> _Pictures paired with source code_

———

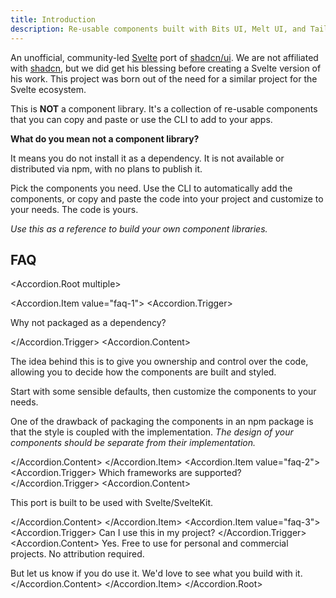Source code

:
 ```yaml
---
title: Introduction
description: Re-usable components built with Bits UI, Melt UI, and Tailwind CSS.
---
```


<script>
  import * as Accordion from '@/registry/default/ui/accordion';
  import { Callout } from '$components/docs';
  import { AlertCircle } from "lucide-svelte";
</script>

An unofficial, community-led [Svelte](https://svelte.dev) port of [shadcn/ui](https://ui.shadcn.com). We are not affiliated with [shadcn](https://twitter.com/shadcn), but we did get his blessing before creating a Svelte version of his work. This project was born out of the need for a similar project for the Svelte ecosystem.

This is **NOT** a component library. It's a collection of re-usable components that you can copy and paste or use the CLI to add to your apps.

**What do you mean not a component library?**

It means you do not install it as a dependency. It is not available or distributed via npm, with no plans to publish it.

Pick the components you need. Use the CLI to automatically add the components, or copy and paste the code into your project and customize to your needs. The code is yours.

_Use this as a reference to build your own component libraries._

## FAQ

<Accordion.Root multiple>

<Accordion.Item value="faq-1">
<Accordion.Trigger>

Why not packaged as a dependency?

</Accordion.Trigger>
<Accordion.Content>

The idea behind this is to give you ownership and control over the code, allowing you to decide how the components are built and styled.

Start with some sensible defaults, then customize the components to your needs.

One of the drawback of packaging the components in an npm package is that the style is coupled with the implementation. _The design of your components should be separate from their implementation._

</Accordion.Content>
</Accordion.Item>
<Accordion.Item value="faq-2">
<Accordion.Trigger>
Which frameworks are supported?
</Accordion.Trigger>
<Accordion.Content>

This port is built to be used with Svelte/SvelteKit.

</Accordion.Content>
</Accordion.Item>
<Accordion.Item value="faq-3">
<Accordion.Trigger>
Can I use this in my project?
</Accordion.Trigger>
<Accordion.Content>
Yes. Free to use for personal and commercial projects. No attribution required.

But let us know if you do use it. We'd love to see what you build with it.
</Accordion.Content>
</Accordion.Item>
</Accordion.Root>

———

> _WHAT YOU SHOULD DO_
When the word "value" shows up in a line of the entries, pull that line out.

> _THE ANSWER_
<Accordion.Item value="faq-1">
<Accordion.Item value="faq-2">
<Accordion.Item value="faq-3">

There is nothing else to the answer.